Catatan Remy Sylado: Ada Api Ada Asap

NYALANYALI.COM, Opini – Sebuah rumah di permukiman padat Jakarta Utara, terbakar pada siang bolong di musim kemarau. Orang-orang pun sibuk membawa ember-ember berisi air, menyiramkannya ke api yang menyala berkobar-kobar itu.

Ada seorang, bukan setan bukan pula malaikat tapi jelas orang Indonesia, ikut juga membawa ember-embernya, menyirami api yang dahsyat itu. Tapi, heran, setiap kali dia menyiram api itu, nyalanya bukan padam, malah sebaliknya semakin berkobar-kobar hebat. Ternyata ember-embernya itu bukan berisi air melainkan BBM.

Orang Indonesia, kita, memang aneh bin ajaib. Ada yang mengetahui cara pintar dalam memadamkan api tapi tidak tergerak hatinya untuk melakukannya, sementara ada pula yang terpanggil untuk bertindak memadamkan api tapi tidak mengetahui cara betul dalam melakukannya.

Dulu, di zaman Orde Baru, yang namanya pluralisme dikilir demikian rupa sehingga ayat-ayat elok tentang bhinneka tunggal ika yang bermakna “beragam-ragam latar belakang tapi menjadi satu tujuan demi Indonesia Raya”, sebagaimana bunyi tekad yang dikenal bertuah dalam Rapat Raksasa Ikada 19 September 1945 yang baru diperingati meriah di Plaza Monas pada tanggal yang sama tahun ini– berubah menjadi “ika tunggal bhinneka” yang bertendensi mengubah yang beragam menjadi seragam; dan pengaruhnya berekor sampai sekarang, ke dalam peristiwa-peristiwa panas beralas SARA, yang nyalanya lebih hebat dari sekadar api musim kemarau.

Jadi, yang dulu di zaman Orde Baru itu apinya masih berada di dalam sekam, kini, justru di zaman yang konon bernama Reformasi, apinya telah menyala berkobar-kobar, dan celakanya terus disirami dengan berember-ember prasangka, prejudice, dengki, yang naga-naganya berlatar bukan pada soal perbedaan pendapat tapi memang pada soal perbedaan pendapatan.

Kita senang asbun-asbun.
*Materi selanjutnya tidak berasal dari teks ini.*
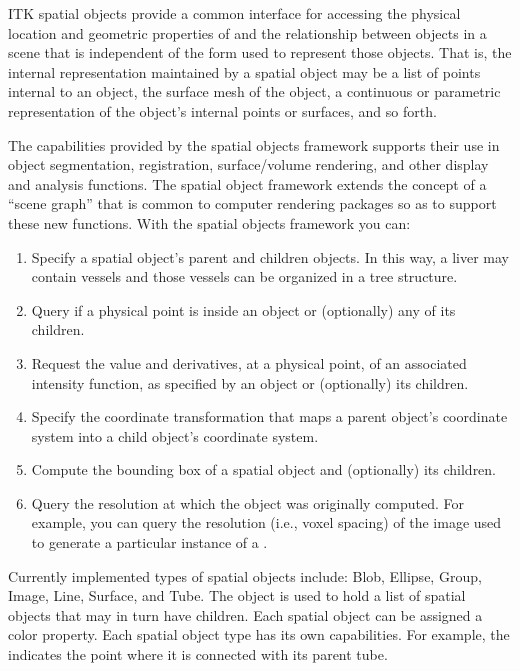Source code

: ITK spatial objects provide a common interface for accessing the physical
location and geometric properties of and the relationship between objects in
a scene that is independent of the form used to represent those objects. That
is, the internal representation maintained by a spatial object may be a list
of points internal to an object, the surface mesh of the object, a continuous
or parametric representation of the object's internal points or surfaces, and
so forth.

The capabilities provided by the spatial objects framework supports their use
in object segmentation, registration, surface/volume rendering, and other
display and analysis functions. The spatial object framework extends the
concept of a ``scene graph''  that is common to computer
rendering packages so as to support these new functions. With the spatial
objects framework you can:
\begin{enumerate}

        \item Specify a spatial object's parent and children objects. In
        this way, a liver may contain vessels and those vessels can be
        organized in a tree structure.

        \item Query if a physical point is inside an object or
        (optionally) any of its children.

        \item Request the value and derivatives, at a physical point,
        of an associated intensity function, as specified
        by an object or (optionally) its children.

        \item Specify the coordinate transformation that maps a parent
        object's coordinate system into a child object's coordinate system.

        \item Compute the bounding box of a spatial object and (optionally)
        its children.

        \item Query the resolution at which the object was originally
        computed.  For example, you can query the resolution (i.e., voxel
        spacing) of the image used to generate a particular instance of a
        .
\end{enumerate}

Currently implemented types of spatial objects include: Blob, Ellipse, Group,
Image, Line, Surface, and Tube. The  object is used to hold
a list of spatial objects that may in turn have children. Each spatial
object can be assigned a color property. Each spatial object type has its
own capabilities. For example, the  indicates the
point where it is connected with its parent tube.

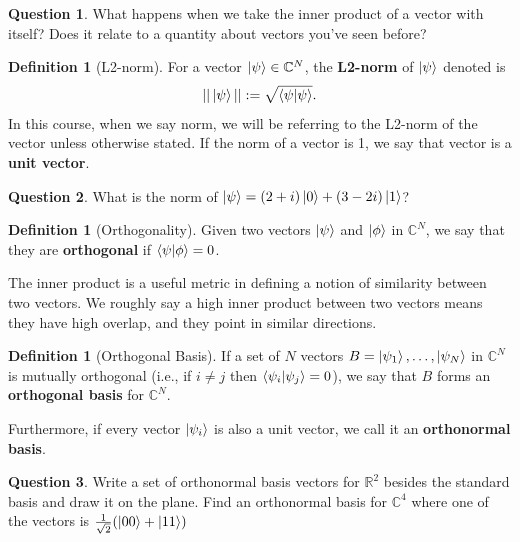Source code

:\documentclass[letterpaper, 12pt]{article}
\newcommand{\R}{\mathbb{R}}	%
\newcommand{\C}{\mathbb{C}}	%
\newcommand{\1}{\mathds{1}}	%
\theoremstyle{definition}
\newtheorem{definition}[theorem]{Definition}
\newtheorem{question}{Question}
\begin{document}
\begin{question}
    What happens when we take the inner product of a vector with itself? Does it relate to a quantity about vectors you've seen before? 
\end{question}
\vspace{45mm}

\begin{definition}[L2-norm]
    For a vector $\ket{\psi} \in \C^N$, the \textbf{L2-norm} of $\ket{\psi}$ denoted is 
    \begin{equation}
        ||\ket{\psi} || := \sqrt{\braket{\psi|\psi}}.
    \end{equation}
    In this course, when we say norm, we will be referring to the L2-norm of the vector unless otherwise stated. If the norm of a vector is 1, we say that vector is a \textbf{unit vector}. 
\end{definition}

\begin{question}
    What is the norm of $\ket{\psi} = (2+i)\ket{0} + (3 - 2i)\ket{1}$?
\end{question}
\vspace{60mm}

\begin{definition}[Orthogonality]
    Given two vectors $\ket{\psi}$ and $\ket{\phi}$ in $\C^N$, we say that they are \textbf{orthogonal} if $\braket{\psi|\phi} = 0$.
\end{definition}

The inner product is a useful metric in defining a notion of similarity between two vectors. We roughly say a high inner product between two vectors means they have high overlap, and they point in similar directions. 
\vspace{40mm}

\begin{definition}[Orthogonal Basis]
    If a set of $N$ vectors $B = \ket{\psi_1},\ldots,\ket{\psi_N}$ in $\C^N$ is mutually orthogonal (i.e., if $i \neq j$ then $\braket{\psi_i|\psi_j} = 0$), we say that $B$ forms an \textbf{orthogonal basis} for $\C^N$.

    Furthermore, if every vector $\ket{\psi_i}$ is also a unit vector, we call it an \textbf{orthonormal basis}.
\end{definition}

\newpage 

\begin{question}
    Write a set of orthonormal basis vectors for $\R^2$ besides the standard basis and draw it on the plane. Find an orthonormal basis for $\C^4$ where one of the vectors is $\frac{1}{\sqrt{2}}(\ket{00} + \ket{11})$
\end{question}
\vspace{100mm}
\end{document}
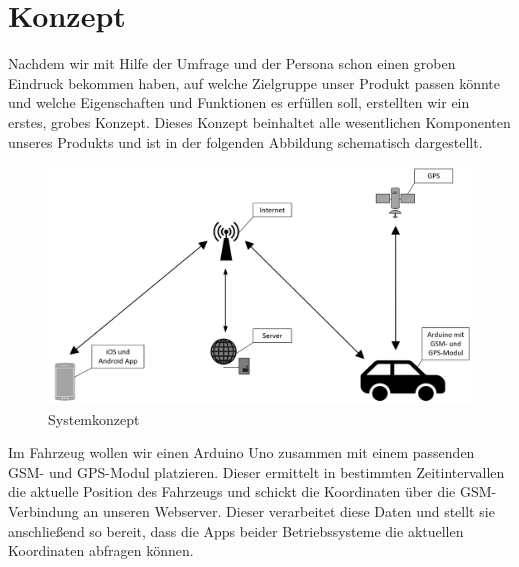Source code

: \section{Konzept} 
Nachdem wir mit Hilfe der Umfrage und der Persona schon einen groben Eindruck bekommen haben, auf welche Zielgruppe unser Produkt passen könnte und welche Eigenschaften und Funktionen es erfüllen soll, erstellten wir ein erstes, grobes Konzept. Dieses Konzept beinhaltet alle wesentlichen Komponenten unseres Produkts und ist in der folgenden Abbildung schematisch dargestellt.
\begin{figure} [H]
	\begin{center}
		\includegraphics[width=1\textwidth]{Bilder/Konzept_Konzept.png}
		\caption{Systemkonzept}
		\label{konzept}
	\end{center}
\end{figure}
Im Fahrzeug wollen wir einen Arduino Uno zusammen mit einem passenden GSM- und GPS-Modul platzieren. Dieser ermittelt in bestimmten Zeitintervallen die aktuelle Position des Fahrzeugs und schickt die Koordinaten über die GSM-Verbindung an unseren Webserver. Dieser verarbeitet diese Daten und stellt sie anschließend so bereit, dass die Apps beider Betriebssysteme die aktuellen Koordinaten abfragen können.
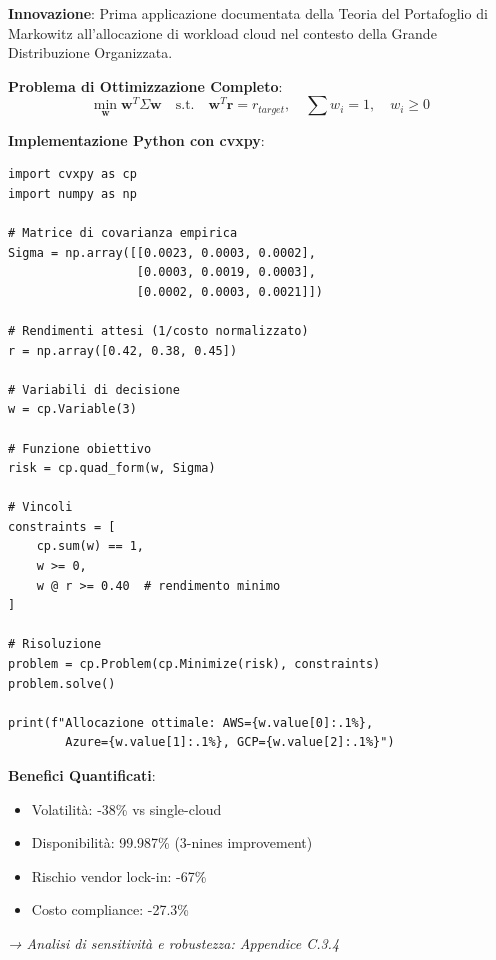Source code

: \begin{tcolorbox}[
    colback=purple!5!white,
    colframe=purple!65!black,
    title={\textbf{Innovation Box 3.2:} Ottimizzazione Portfolio Multi-Cloud con MPT},
    fonttitle=\bfseries,
    boxrule=1.5pt,
    arc=2mm
]
\textbf{Innovazione}: Prima applicazione documentata della Teoria del Portafoglio di Markowitz all'allocazione di workload cloud nel contesto della Grande Distribuzione Organizzata.

\vspace{0.3cm}
\textbf{Problema di Ottimizzazione Completo}:
\begin{equation*}
\min_{\mathbf{w}} \mathbf{w}^T \Sigma \mathbf{w} \quad \text{s.t.} \quad \mathbf{w}^T \mathbf{r} = r_{target}, \quad \sum w_i = 1, \quad w_i \geq 0
\end{equation*}

\vspace{0.3cm}
\textbf{Implementazione Python con cvxpy}:
\begin{verbatim}
import cvxpy as cp
import numpy as np

# Matrice di covarianza empirica
Sigma = np.array([[0.0023, 0.0003, 0.0002],
                  [0.0003, 0.0019, 0.0003],
                  [0.0002, 0.0003, 0.0021]])

# Rendimenti attesi (1/costo normalizzato)
r = np.array([0.42, 0.38, 0.45])

# Variabili di decisione
w = cp.Variable(3)

# Funzione obiettivo
risk = cp.quad_form(w, Sigma)

# Vincoli
constraints = [
    cp.sum(w) == 1,
    w >= 0,
    w @ r >= 0.40  # rendimento minimo
]

# Risoluzione
problem = cp.Problem(cp.Minimize(risk), constraints)
problem.solve()

print(f"Allocazione ottimale: AWS={w.value[0]:.1%}, 
        Azure={w.value[1]:.1%}, GCP={w.value[2]:.1%}")
\end{verbatim}

\textbf{Benefici Quantificati}:
\begin{itemize}
    \item Volatilità: -38\% vs single-cloud
    \item Disponibilità: 99.987\% (3-nines improvement)
    \item Rischio vendor lock-in: -67\%
    \item Costo compliance: -27.3\%
\end{itemize}

\textit{→ Analisi di sensitività e robustezza: Appendice C.3.4}
\end{tcolorbox}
Kita pakai istilah “reformasi” secara ngawur, meminjam tanpa mengembalikan, menjauhkan api dari panggang. Istilah “reformasi” yang betul, seperti yang dimaksudkan oleh pencetus-pencetusnya pada abad ke-16: Luther, Calvin, Zwingli, adalah perombakan yang tidak sama dengan revolusi. Sebab, revolusi adalah merombak dari luar dengan kekerasan dan berdarah-darah, sedangkan reformasi adalah merombak dari dalam dengan kasih sayang, cinta kasih, welas asih; kendati tidak sepi juga kekerasan timbul di sana sebagai akibat.

Yang terjadi belakangan ini, berkaitan dengan alasan izin pembangunan rumah ibadah di sekitar Bandung, dan didului dengan peristiwa berdarah-darah di Ambon dan Poso, memang bukanlah gambaran asasi tentang tujuan reformasi. Ini harus dikatakan sebagai tidak mampunya pemerintah dalam mengatur rakyat untuk menegakkan hukum terhadap pelanggaran-pelanggaran HAM. Tampaknya pemerintah hanya melihat api, tidak melihat asap.

Oleh sebab itu, agaknya perlu direnung kembali, untuk melahirkan sebuah istilah baru, mengganti istilah yang kadung terpakai, yaitu suatu “rereformasi” terhadap reformasi yang salah urus. Dengan “rereformasi” ini kita coba mengacu penyadaran kembali akan arti pluralisme sebagai suatu keniscayaan alami yang mau tak mau merupakan wilayah dari karunia ilahi jua.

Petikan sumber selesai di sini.